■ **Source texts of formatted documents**

==========

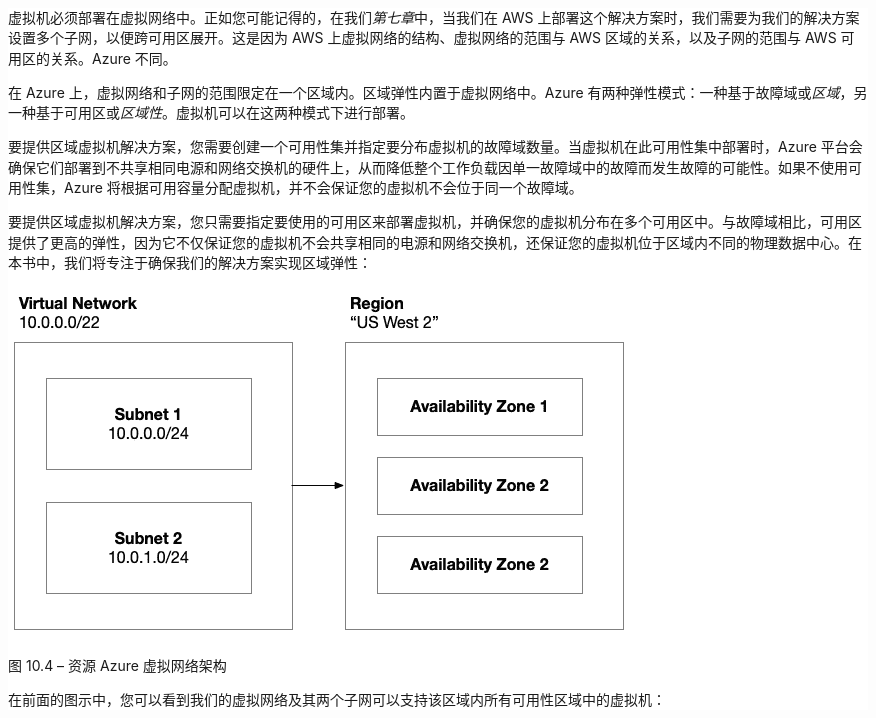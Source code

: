 虚拟机必须部署在虚拟网络中。正如您可能记得的，在我们*第七章*中，当我们在 AWS 上部署这个解决方案时，我们需要为我们的解决方案设置多个子网，以便跨可用区展开。这是因为 AWS 上虚拟网络的结构、虚拟网络的范围与 AWS 区域的关系，以及子网的范围与 AWS 可用区的关系。Azure 不同。

在 Azure 上，虚拟网络和子网的范围限定在一个区域内。区域弹性内置于虚拟网络中。Azure 有两种弹性模式：一种基于故障域或*区域*，另一种基于可用区或*区域性*。虚拟机可以在这两种模式下进行部署。

要提供区域虚拟机解决方案，您需要创建一个可用性集并指定要分布虚拟机的故障域数量。当虚拟机在此可用性集中部署时，Azure 平台会确保它们部署到不共享相同电源和网络交换机的硬件上，从而降低整个工作负载因单一故障域中的故障而发生故障的可能性。如果不使用可用性集，Azure 将根据可用容量分配虚拟机，并不会保证您的虚拟机不会位于同一个故障域。

要提供区域虚拟机解决方案，您只需要指定要使用的可用区来部署虚拟机，并确保您的虚拟机分布在多个可用区中。与故障域相比，可用区提供了更高的弹性，因为它不仅保证您的虚拟机不会共享相同的电源和网络交换机，还保证您的虚拟机位于区域内不同的物理数据中心。在本书中，我们将专注于确保我们的解决方案实现区域弹性：

![图 10.4 – 资源 Azure 虚拟网络架构](img/B21183_10_4.jpg)

图 10.4 – 资源 Azure 虚拟网络架构

在前面的图示中，您可以看到我们的虚拟网络及其两个子网可以支持该区域内所有可用性区域中的虚拟机：
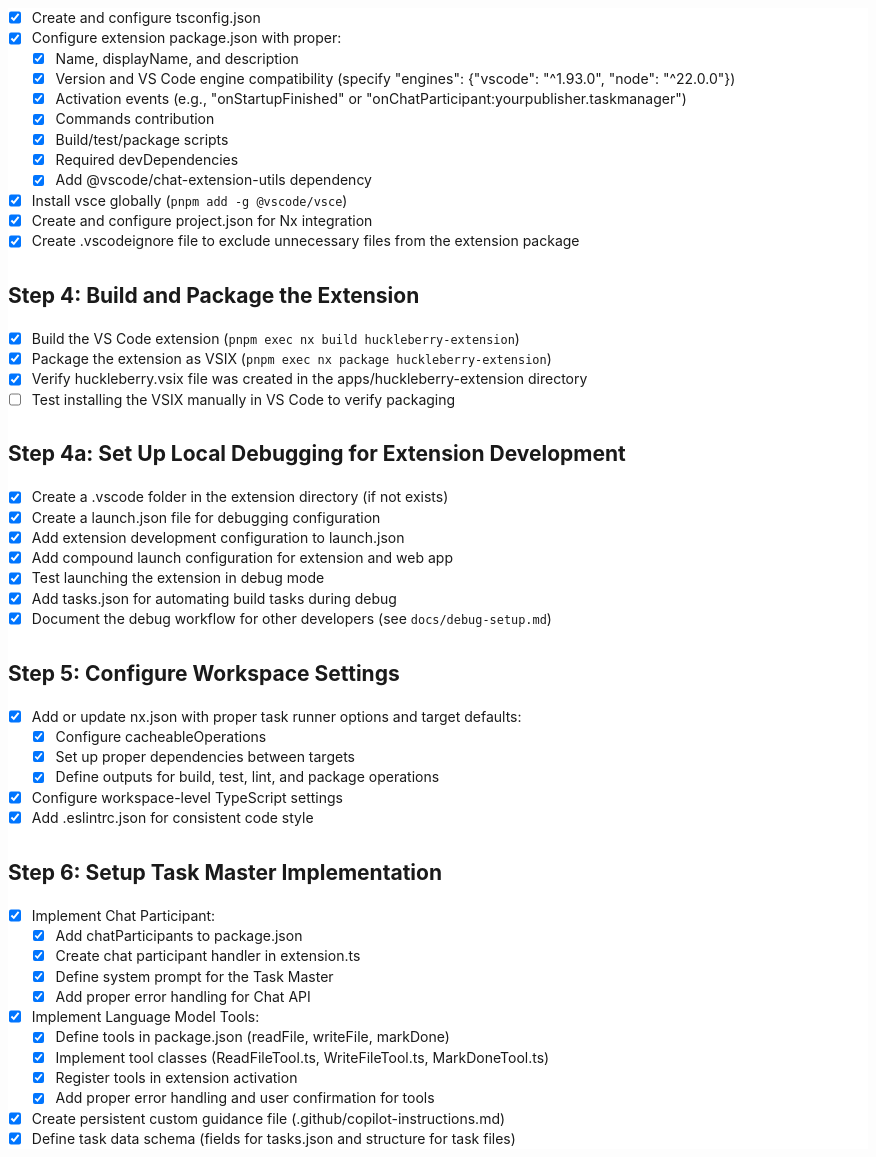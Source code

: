 - [x] Create and configure tsconfig.json
- [x] Configure extension package.json with proper:
  - [x] Name, displayName, and description
  - [x] Version and VS Code engine compatibility (specify "engines": {"vscode": "^1.93.0", "node": "^22.0.0"})
  - [x] Activation events (e.g., "onStartupFinished" or "onChatParticipant:yourpublisher.taskmanager")
  - [x] Commands contribution
  - [x] Build/test/package scripts
  - [x] Required devDependencies
  - [x] Add @vscode/chat-extension-utils dependency
- [x] Install vsce globally (`pnpm add -g @vscode/vsce`)
- [x] Create and configure project.json for Nx integration
- [x] Create .vscodeignore file to exclude unnecessary files from the extension package

## Step 4: Build and Package the Extension

- [x] Build the VS Code extension (`pnpm exec nx build huckleberry-extension`)
- [x] Package the extension as VSIX (`pnpm exec nx package huckleberry-extension`)
- [x] Verify huckleberry.vsix file was created in the apps/huckleberry-extension directory
- [ ] Test installing the VSIX manually in VS Code to verify packaging

## Step 4a: Set Up Local Debugging for Extension Development

- [x] Create a .vscode folder in the extension directory (if not exists)
- [x] Create a launch.json file for debugging configuration
- [x] Add extension development configuration to launch.json
- [x] Add compound launch configuration for extension and web app
- [x] Test launching the extension in debug mode
- [x] Add tasks.json for automating build tasks during debug
- [x] Document the debug workflow for other developers (see `docs/debug-setup.md`)

## Step 5: Configure Workspace Settings

- [x] Add or update nx.json with proper task runner options and target defaults:
  - [x] Configure cacheableOperations
  - [x] Set up proper dependencies between targets
  - [x] Define outputs for build, test, lint, and package operations
- [x] Configure workspace-level TypeScript settings
- [x] Add .eslintrc.json for consistent code style

## Step 6: Setup Task Master Implementation

- [x] Implement Chat Participant:
  - [x] Add chatParticipants to package.json
  - [x] Create chat participant handler in extension.ts
  - [x] Define system prompt for the Task Master
  - [x] Add proper error handling for Chat API
- [x] Implement Language Model Tools:
  - [x] Define tools in package.json (readFile, writeFile, markDone)
  - [x] Implement tool classes (ReadFileTool.ts, WriteFileTool.ts, MarkDoneTool.ts)
  - [x] Register tools in extension activation
  - [x] Add proper error handling and user confirmation for tools
- [x] Create persistent custom guidance file (.github/copilot-instructions.md)
- [x] Define task data schema (fields for tasks.json and structure for task files)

==========

■ **Requirement**
Look above for the line with "- [x] Build the"; retype exactly that line, every line after it up to the line with "## Step 5: Configure Workspace Settings", and that line too, nothing else.

■ **Answer box**
- [x] Build the VS Code extension (`pnpm exec nx build huckleberry-extension`)
- [x] Package the extension as VSIX (`pnpm exec nx package huckleberry-extension`)
- [x] Verify huckleberry.vsix file was created in the apps/huckleberry-extension directory
- [ ] Test installing the VSIX manually in VS Code to verify packaging

## Step 4a: Set Up Local Debugging for Extension Development

- [x] Create a .vscode folder in the extension directory (if not exists)
- [x] Create a launch.json file for debugging configuration
- [x] Add extension development configuration to launch.json
- [x] Add compound launch configuration for extension and web app
- [x] Test launching the extension in debug mode
- [x] Add tasks.json for automating build tasks during debug
- [x] Document the debug workflow for other developers (see `docs/debug-setup.md`)

## Step 5: Configure Workspace Settings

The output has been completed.